Child poverty plans 'fall short'
The Government's plans to end child poverty are doomed to failure, its adviser on social mobility has warned as new estimates revealed the UK will be home to 3.5 million poor children by 2020.
A report by the Social Mobility and Child Poverty Commission, chaired by former health secretary Alan Milburn, branded the draft strategy for the next three years a "missed opportunity" and insisted it fell far short of what is needed to prevent the numbers rising.
Mr Milburn said it was a "farce" and "particularly lamentable" that ministers had been unable to agree on how to measure poverty after rubbishing existing measures.
"The Government's approach falls far short of what is needed to reduce, yet alone end child poverty in our country," added the ex-Labour MP.
"Our new research shows that the gap between the objective of making child poverty history and the reality is becoming ever wider."

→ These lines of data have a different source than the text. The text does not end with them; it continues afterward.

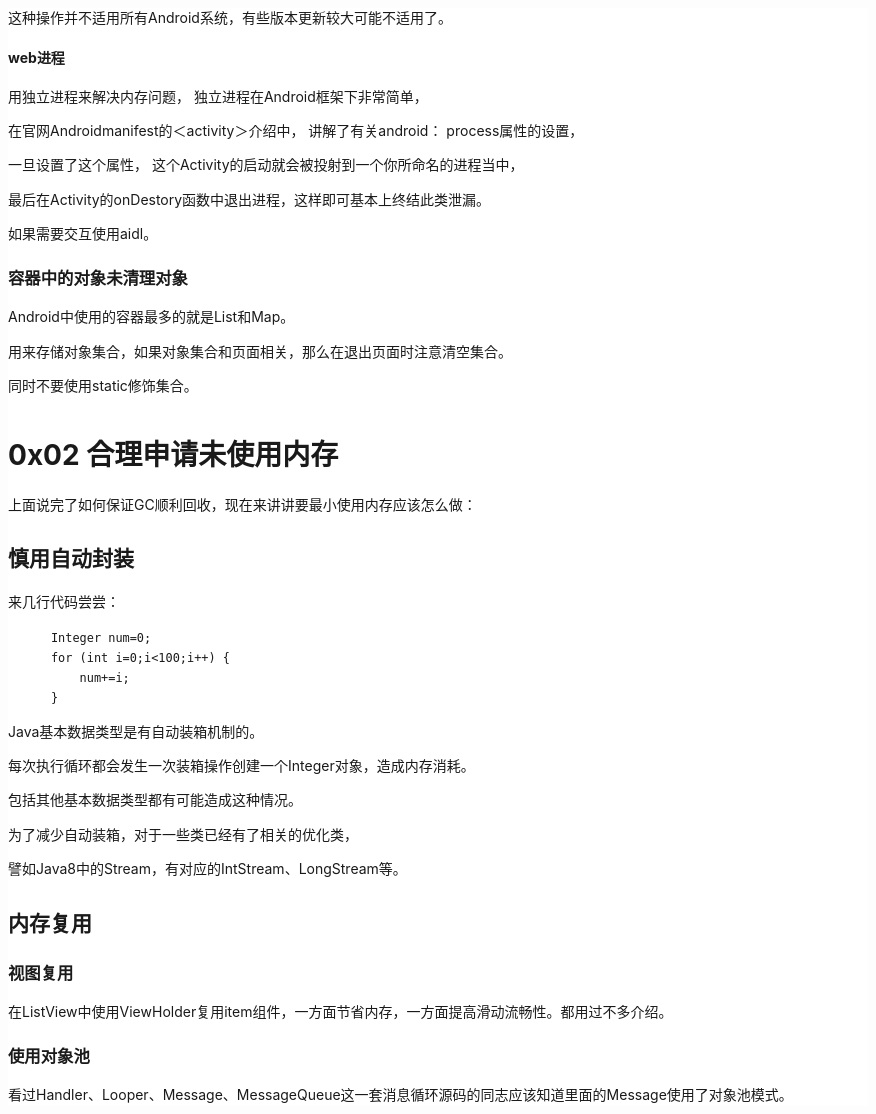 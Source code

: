 这种操作并不适用所有Android系统，有些版本更新较大可能不适用了。

#### web进程

用独立进程来解决内存问题， 独立进程在Android框架下非常简单， 

在官网Androidmanifest的＜activity＞介绍中， 讲解了有关android： process属性的设置，

 一旦设置了这个属性， 这个Activity的启动就会被投射到一个你所命名的进程当中， 

最后在Activity的onDestory函数中退出进程，这样即可基本上终结此类泄漏。  

如果需要交互使用aidl。

### 容器中的对象未清理对象

Android中使用的容器最多的就是List和Map。

用来存储对象集合，如果对象集合和页面相关，那么在退出页面时注意清空集合。

同时不要使用static修饰集合。

# 0x02 合理申请未使用内存

上面说完了如何保证GC顺利回收，现在来讲讲要最小使用内存应该怎么做：

## 慎用自动封装

来几行代码尝尝：

```
      Integer num=0;
      for (int i=0;i<100;i++) {
          num+=i;
      }
```

Java基本数据类型是有自动装箱机制的。

每次执行循环都会发生一次装箱操作创建一个Integer对象，造成内存消耗。

包括其他基本数据类型都有可能造成这种情况。

为了减少自动装箱，对于一些类已经有了相关的优化类，

譬如Java8中的Stream，有对应的IntStream、LongStream等。

## 内存复用

### 视图复用

在ListView中使用ViewHolder复用item组件，一方面节省内存，一方面提高滑动流畅性。都用过不多介绍。

### 使用对象池

看过Handler、Looper、Message、MessageQueue这一套消息循环源码的同志应该知道里面的Message使用了对象池模式。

He also called on politicians from all parties to work together to combat the issue, adding: "Willing the ends without the means today merely becomes a broken promise tomorrow.
"Across the political spectrum, party leaders now need to come clean about what they plan to do to hit the targets, or what progress they can deliver if they expect to fall short."

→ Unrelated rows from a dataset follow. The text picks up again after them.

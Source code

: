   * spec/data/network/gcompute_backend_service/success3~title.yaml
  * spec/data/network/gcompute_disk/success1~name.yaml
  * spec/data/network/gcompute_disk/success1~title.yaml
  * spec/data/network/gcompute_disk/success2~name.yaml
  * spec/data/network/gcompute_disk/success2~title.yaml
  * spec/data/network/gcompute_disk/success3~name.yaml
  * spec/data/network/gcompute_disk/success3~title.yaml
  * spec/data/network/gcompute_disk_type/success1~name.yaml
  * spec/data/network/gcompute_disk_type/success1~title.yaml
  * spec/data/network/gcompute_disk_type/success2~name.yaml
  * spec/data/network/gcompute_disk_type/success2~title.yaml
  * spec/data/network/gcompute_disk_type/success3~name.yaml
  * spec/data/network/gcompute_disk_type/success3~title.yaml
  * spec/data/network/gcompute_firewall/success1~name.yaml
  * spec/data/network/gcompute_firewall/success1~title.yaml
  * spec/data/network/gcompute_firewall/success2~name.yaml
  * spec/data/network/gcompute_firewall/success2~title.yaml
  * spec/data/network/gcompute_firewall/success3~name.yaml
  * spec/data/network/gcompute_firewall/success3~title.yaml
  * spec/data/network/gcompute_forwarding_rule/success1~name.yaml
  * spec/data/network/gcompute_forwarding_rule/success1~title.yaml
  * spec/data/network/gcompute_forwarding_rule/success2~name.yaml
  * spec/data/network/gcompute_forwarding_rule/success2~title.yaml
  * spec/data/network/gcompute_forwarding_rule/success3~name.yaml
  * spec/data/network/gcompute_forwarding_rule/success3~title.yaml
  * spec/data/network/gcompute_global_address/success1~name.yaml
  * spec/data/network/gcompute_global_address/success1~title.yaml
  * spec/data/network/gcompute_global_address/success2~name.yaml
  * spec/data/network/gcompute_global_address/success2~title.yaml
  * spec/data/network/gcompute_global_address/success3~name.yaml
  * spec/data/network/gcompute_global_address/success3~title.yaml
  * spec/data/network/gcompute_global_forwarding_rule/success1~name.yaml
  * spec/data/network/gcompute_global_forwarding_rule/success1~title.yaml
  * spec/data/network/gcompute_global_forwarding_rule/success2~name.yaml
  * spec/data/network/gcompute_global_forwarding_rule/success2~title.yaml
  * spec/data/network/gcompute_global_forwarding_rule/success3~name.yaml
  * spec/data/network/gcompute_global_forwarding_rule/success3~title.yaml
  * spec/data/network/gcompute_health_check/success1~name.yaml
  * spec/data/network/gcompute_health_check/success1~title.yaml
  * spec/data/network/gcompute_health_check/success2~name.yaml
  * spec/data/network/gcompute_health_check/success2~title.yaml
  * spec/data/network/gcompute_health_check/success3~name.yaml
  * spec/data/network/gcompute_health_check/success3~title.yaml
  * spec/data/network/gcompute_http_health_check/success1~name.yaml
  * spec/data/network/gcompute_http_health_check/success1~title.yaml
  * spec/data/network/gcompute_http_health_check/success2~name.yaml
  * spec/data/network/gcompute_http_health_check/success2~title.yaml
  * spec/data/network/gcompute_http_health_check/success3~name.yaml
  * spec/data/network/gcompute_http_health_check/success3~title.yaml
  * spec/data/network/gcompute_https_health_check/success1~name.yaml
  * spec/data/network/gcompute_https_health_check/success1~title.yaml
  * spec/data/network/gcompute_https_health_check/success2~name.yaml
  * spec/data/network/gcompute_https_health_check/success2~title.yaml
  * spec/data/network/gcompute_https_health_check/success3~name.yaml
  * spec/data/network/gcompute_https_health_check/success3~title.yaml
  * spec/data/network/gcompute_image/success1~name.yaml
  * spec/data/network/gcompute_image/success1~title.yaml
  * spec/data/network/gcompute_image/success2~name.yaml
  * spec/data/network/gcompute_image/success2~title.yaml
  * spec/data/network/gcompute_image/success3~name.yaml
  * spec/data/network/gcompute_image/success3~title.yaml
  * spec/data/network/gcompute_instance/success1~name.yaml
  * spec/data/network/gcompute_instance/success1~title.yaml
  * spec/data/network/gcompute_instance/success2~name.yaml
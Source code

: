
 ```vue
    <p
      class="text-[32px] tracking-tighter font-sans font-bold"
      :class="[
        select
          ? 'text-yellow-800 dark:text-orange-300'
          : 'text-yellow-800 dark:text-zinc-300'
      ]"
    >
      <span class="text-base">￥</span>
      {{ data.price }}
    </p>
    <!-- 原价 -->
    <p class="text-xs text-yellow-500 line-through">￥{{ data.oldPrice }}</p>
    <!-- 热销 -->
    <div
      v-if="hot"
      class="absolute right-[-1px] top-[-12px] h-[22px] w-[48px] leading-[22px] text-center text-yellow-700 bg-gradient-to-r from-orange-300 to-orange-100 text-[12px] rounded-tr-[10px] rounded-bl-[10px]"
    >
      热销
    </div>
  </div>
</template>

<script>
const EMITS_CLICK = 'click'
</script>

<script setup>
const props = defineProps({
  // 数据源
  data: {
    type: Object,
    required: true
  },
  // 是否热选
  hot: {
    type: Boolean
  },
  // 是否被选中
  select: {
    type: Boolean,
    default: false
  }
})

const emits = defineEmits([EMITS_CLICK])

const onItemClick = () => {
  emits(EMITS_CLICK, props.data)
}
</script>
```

In its report, the commission concluded there were some positive things in the strategy, including the extension of childcare support for low-income families and a greater acknowledgement of the problem of working poverty than before.

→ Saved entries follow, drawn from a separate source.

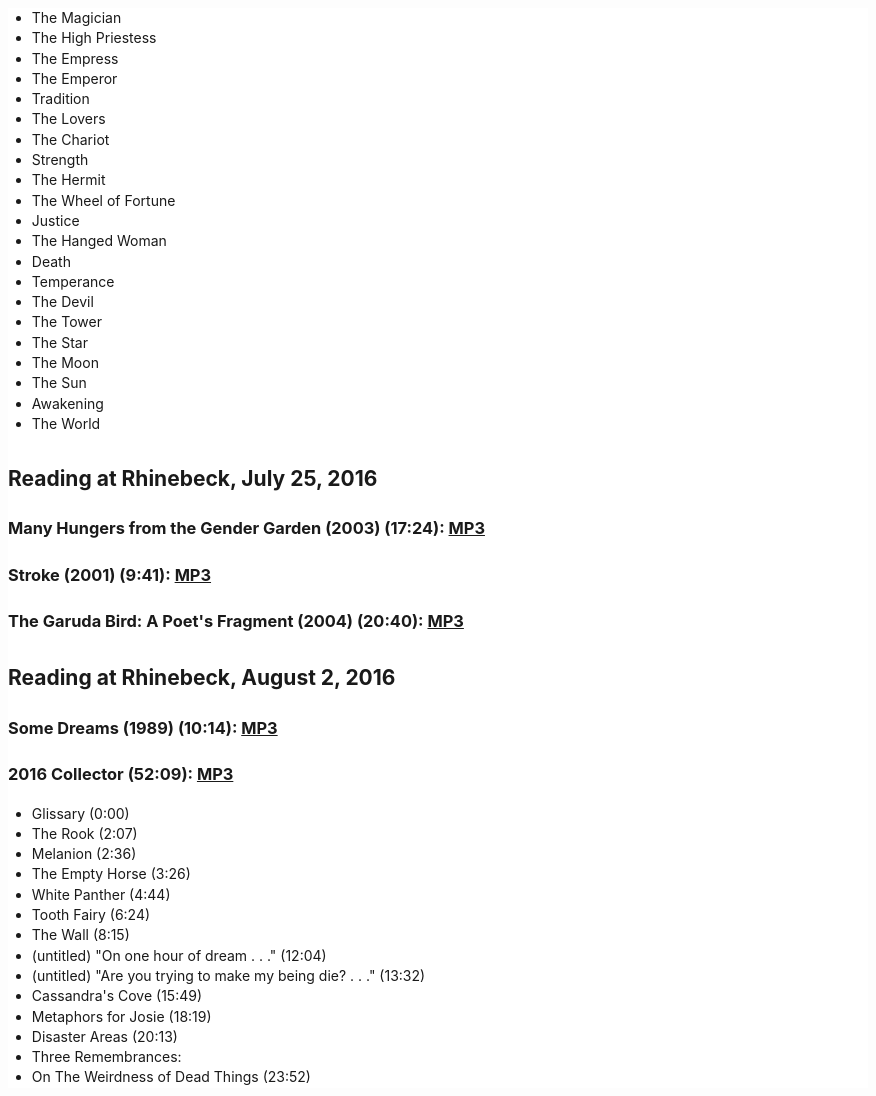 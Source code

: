 -   The Magician
-   The High Priestess
-   The Empress
-   The Emperor
-   Tradition
-   The Lovers
-   The Chariot
-   Strength
-   The Hermit
-   The Wheel of Fortune
-   Justice
-   The Hanged Woman
-   Death
-   Temperance
-   The Devil
-   The Tower
-   The Star
-   The Moon
-   The Sun
-   Awakening
-   The World

Reading at Rhinebeck, July 25, 2016
-----------------------------------

### Many Hungers from the Gender Garden (2003) (17:24): [MP3](https://media.sas.upenn.edu/pennsound/authors/Stein-C/Rhinebeck/Stein-Charles_Many-Hungers-From-The-Gender-Garden_Rhinebeck_7-25-16.mp3)

### Stroke (2001) (9:41): [MP3](https://media.sas.upenn.edu/pennsound/authors/Stein-C/Rhinebeck/Stein-Charles_Stroke_Rhinebeck_7-25-16.mp3)

### The Garuda Bird: A Poet's Fragment (2004) (20:40): [MP3](https://media.sas.upenn.edu/pennsound/authors/Stein-C/Rhinebeck/Stein-Charles_The-Garuda-Bird_Rhinebeck_7-25-16.mp3)

Reading at Rhinebeck, August 2, 2016
------------------------------------

### Some Dreams (1989) (10:14): [MP3](https://media.sas.upenn.edu/pennsound/authors/Stein-C/Rhinebeck/Stein-Charles_Some-Dreams_Rhinebeck_8-02-16.mp3)

### 2016 Collector (52:09): [MP3](https://media.sas.upenn.edu/pennsound/authors/Stein-C/Rhinebeck/Stein-Charles_Rhinebeck_8-02-16.mp3)

-   Glissary (0:00)
-   The Rook (2:07)
-   Melanion (2:36)
-   The Empty Horse (3:26)
-   White Panther (4:44)
-   Tooth Fairy (6:24)
-   The Wall (8:15)
-   (untitled) "On one hour of dream . . ." (12:04)
-   (untitled) "Are you trying to make my being die? . . ." (13:32)
-   Cassandra's Cove (15:49)
-   Metaphors for Josie (18:19)
-   Disaster Areas (20:13)
-   Three Remembrances:
-   On The Weirdness of Dead Things (23:52)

But it criticised a lack of any clear measures to assess progress and the absence of a detailed plan covering what needs to happen to jobs, wages and benefits to ensure poverty goes down.
It also identified limited action to get other parts of society, such as employers, engaged in tackling poverty and a lack of new action on in-work poverty as fundamental problems.
In addition it accused the Government of ignoring the impact of welfare cuts and of continuing to distance itself from statutory measures in the Child Poverty Act 2010, which senior ministers describe as "discredited", without suggesting any alternatives.
The findings were published as new research carried out on behalf of the commission by Landman Economics revealed the 2020 child poverty targets will be missed by a large margin.
It estimated that even overly optimistic assumptions about parental employment rates and earnings would still leave more than three million children - 21% - in absolute poverty by 2020 - almost five times the number needed to meet the Government's legal obligation to end it.
To achieve the targets within the current council tax and benefits system, it said, would require "implausible" parental employment rates of close to 100%, combined with big increases in working hours of families in working poverty over and above the requirements of Universal Credit.
A spokesman for the Department of Work and Pensions said: " "We remain committed to our goal of ending child poverty by 2020. Our strategy outlines plans to tackle the root causes of poverty, including worklessness, low earnings and educational failure.
"This approach is a better reflection of the reality of child poverty in the UK today and is the only way to achieve lasting change.
"Under this Government there are 300,000 fewer children living in relative income poverty and 100,000 fewer children in workless poor families. We have just seen the largest rise in employment for over 40 years and unemployment is falling. But there is more to do - and we are getting on with that job.
"The commission's own research highlights the weaknesses of the current child poverty measures - calculating poverty by income alone fails to address the issues which hold people back and that's what we're tackling."